Люди доброй воли должны верить в психологические, равно как и в экономические, чудеса. Однако я не думаю, что мы улучшаем шансы человеческого прогресса в Германии или еще где-либо, забывая слишком быстро о том, что произошло. Скорее, наша задача как раз в том, чтобы признать: черная средневековая, по сути, мистерия нацизма была всего лишь немецкой версией – великолепно спланированной и столь же великолепно проваленной – универсальной возможности нашей эпохи. Эта тенденция сохраняется, и фантом Гитлера рассчитывает на нее.

Народы, как и отдельные люди, характеризуются не только своей высшей точкой достижений цивилизации, но и точкой наименьшего сопротивления своей коллективной идентичности. Фактически их определяют дистанция между этими точками и ее качество. Национал-социалистическая Германия стала ярким примером того, что развивающаяся цивилизация потенциально подвергается опасности со стороны своего собственного прогресса, поскольку он раскалывает древнюю совесть, угрожает незавершенным идентичностям и высвобождает деструктивные силы, которые в это время могут рассчитывать на жесткую эффективность сверхправителей. Поэтому я возвращусь на один шаг назад в нашей истории и воссоздам здесь несколько формулировок, составленных рабочим органом правительства США в самом начале Второй мировой войны при подготовке к прибытию (какая самонадеянность!) первых военнопленных-нацистов. Некоторые из этих формулировок, возможно, выглядят уже устаревшими. Однако представленные здесь психологические проблемы не из тех, что исчезают за ночь, будь то в самой Германии или в Европе, центром которой она является. Во всяком случае, история учит только тех, кто не слишком спешит забывать. Я выберу в качестве своей темы самую сентиментальную, самую чарующую историю «Коричневого Дудочника»: сообщение о его детстве в «Майн Кампф».

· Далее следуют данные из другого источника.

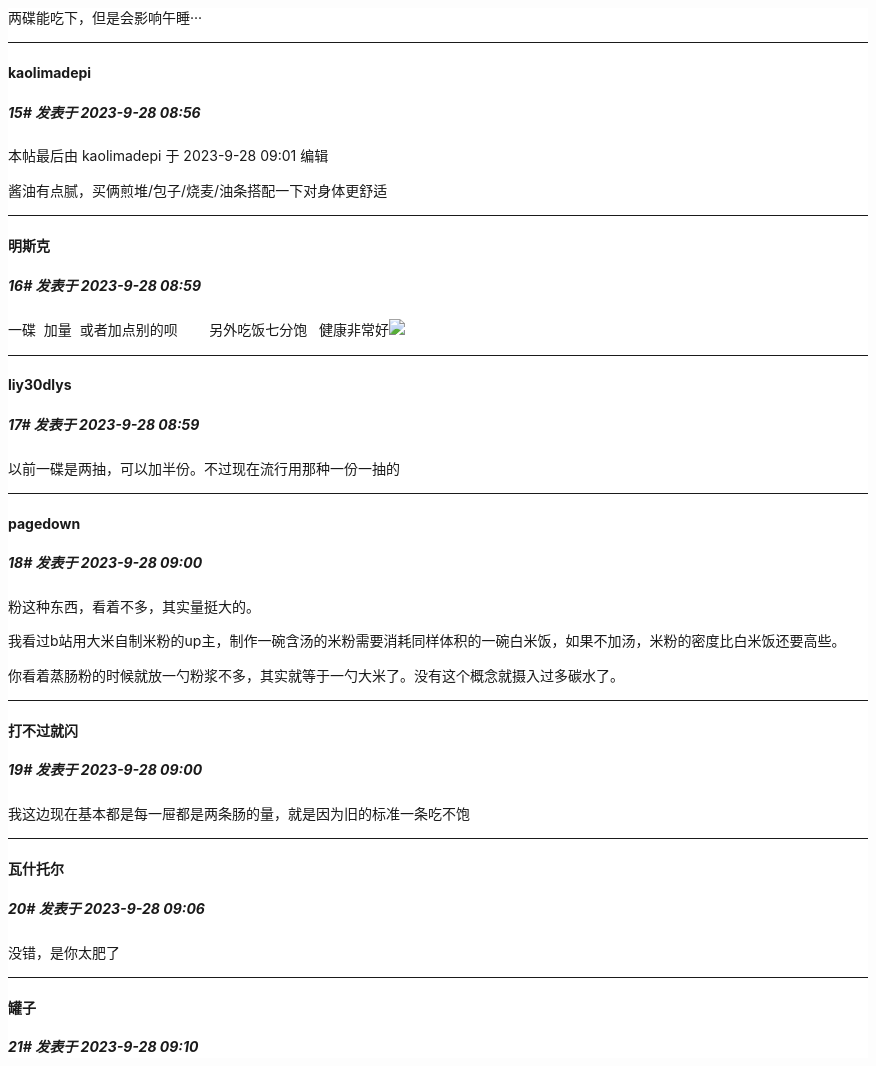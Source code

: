 两碟能吃下，但是会影响午睡···

*****

####  kaolimadepi  
##### 15#       发表于 2023-9-28 08:56

 本帖最后由 kaolimadepi 于 2023-9-28 09:01 编辑 

酱油有点腻，买俩煎堆/包子/烧麦/油条搭配一下对身体更舒适

*****

####  明斯克  
##### 16#       发表于 2023-9-28 08:59

一碟  加量  或者加点别的呗        另外吃饭七分饱   健康非常好<img src="https://static.saraba1st.com/image/smiley/face2017/049.png" referrerpolicy="no-referrer">

*****

####  liy30dlys  
##### 17#       发表于 2023-9-28 08:59

以前一碟是两抽，可以加半份。不过现在流行用那种一份一抽的

*****

####  pagedown  
##### 18#       发表于 2023-9-28 09:00

粉这种东西，看着不多，其实量挺大的。

我看过b站用大米自制米粉的up主，制作一碗含汤的米粉需要消耗同样体积的一碗白米饭，如果不加汤，米粉的密度比白米饭还要高些。

你看着蒸肠粉的时候就放一勺粉浆不多，其实就等于一勺大米了。没有这个概念就摄入过多碳水了。

*****

####  打不过就闪  
##### 19#       发表于 2023-9-28 09:00

我这边现在基本都是每一屉都是两条肠的量，就是因为旧的标准一条吃不饱

*****

####  瓦什托尔  
##### 20#       发表于 2023-9-28 09:06

没错，是你太肥了

*****

####  罐子  
##### 21#       发表于 2023-9-28 09:10

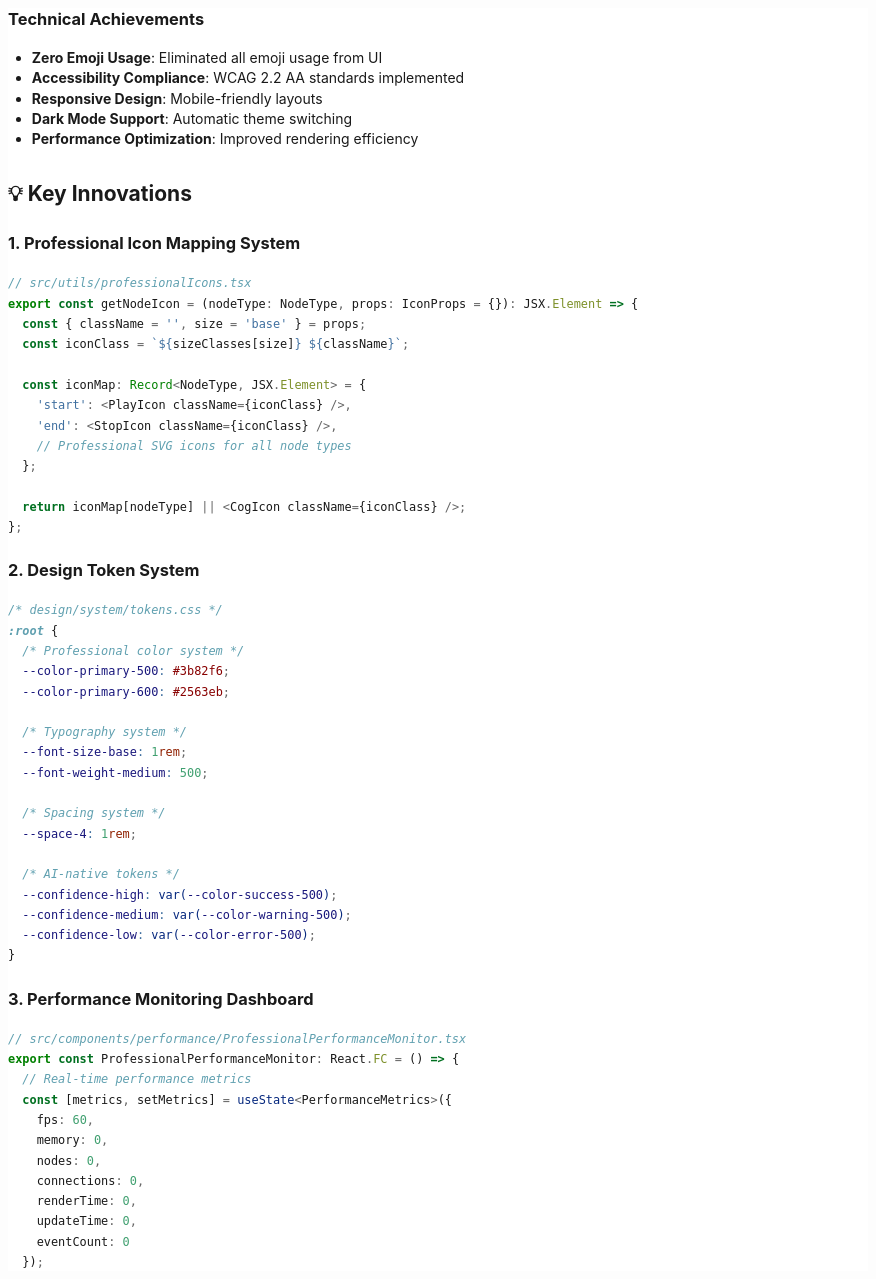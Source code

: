 ### Technical Achievements
- **Zero Emoji Usage**: Eliminated all emoji usage from UI
- **Accessibility Compliance**: WCAG 2.2 AA standards implemented
- **Responsive Design**: Mobile-friendly layouts
- **Dark Mode Support**: Automatic theme switching
- **Performance Optimization**: Improved rendering efficiency

## 💡 Key Innovations

### 1. Professional Icon Mapping System
```typescript
// src/utils/professionalIcons.tsx
export const getNodeIcon = (nodeType: NodeType, props: IconProps = {}): JSX.Element => {
  const { className = '', size = 'base' } = props;
  const iconClass = `${sizeClasses[size]} ${className}`;
  
  const iconMap: Record<NodeType, JSX.Element> = {
    'start': <PlayIcon className={iconClass} />,
    'end': <StopIcon className={iconClass} />,
    // Professional SVG icons for all node types
  };
  
  return iconMap[nodeType] || <CogIcon className={iconClass} />;
};
```

### 2. Design Token System
```css
/* design/system/tokens.css */
:root {
  /* Professional color system */
  --color-primary-500: #3b82f6;
  --color-primary-600: #2563eb;
  
  /* Typography system */
  --font-size-base: 1rem;
  --font-weight-medium: 500;
  
  /* Spacing system */
  --space-4: 1rem;
  
  /* AI-native tokens */
  --confidence-high: var(--color-success-500);
  --confidence-medium: var(--color-warning-500);
  --confidence-low: var(--color-error-500);
}
```

### 3. Performance Monitoring Dashboard
```typescript
// src/components/performance/ProfessionalPerformanceMonitor.tsx
export const ProfessionalPerformanceMonitor: React.FC = () => {
  // Real-time performance metrics
  const [metrics, setMetrics] = useState<PerformanceMetrics>({
    fps: 60,
    memory: 0,
    nodes: 0,
    connections: 0,
    renderTime: 0,
    updateTime: 0,
    eventCount: 0
  });
```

«В этом маленьком, баварском по крови и австрийском по подданству городке на реке Инн, озаренном светом немецкого мученичества, жили в конце восьмидесятых годов прошлого века мои родители: отец – преданный государству чиновник, и мать, посвятившая себя заботам о доме и детях с неослабным любящим вниманием».

Структура предложения и его тональность указывают на то, что нам предстоит услышать волшебную сказку. Мы проанализируем ее как современную попытку создать миф. Но миф, будь он древним или современным, не есть ложь. Бесполезно пытаться доказывать, что он не имеет под собой фактической основы, как и заявлять, что его вымысел есть плутовство и вздор. Миф смешивает исторический факт и значимый вымысел таким образом, что эта смесь «звучит искренне» для какой-то области или эпохи, вызывая благочестивое изумление и пылкое стремление достичь желанной цели. Поверившие этому люди не станут оспаривать истинность или логику. Ну, а те немногие, которым не удалось избежать сомнения, обнаружат, что их рассудок парализован. Поэтому изучать миф критически – значит анализировать его образы и темы в связи с затрагиваемой областью культуры.

1. Германия

«В этом маленьком, баварском по крови и австрийском по подданству городке… озаренном светом немецкого мученичества…»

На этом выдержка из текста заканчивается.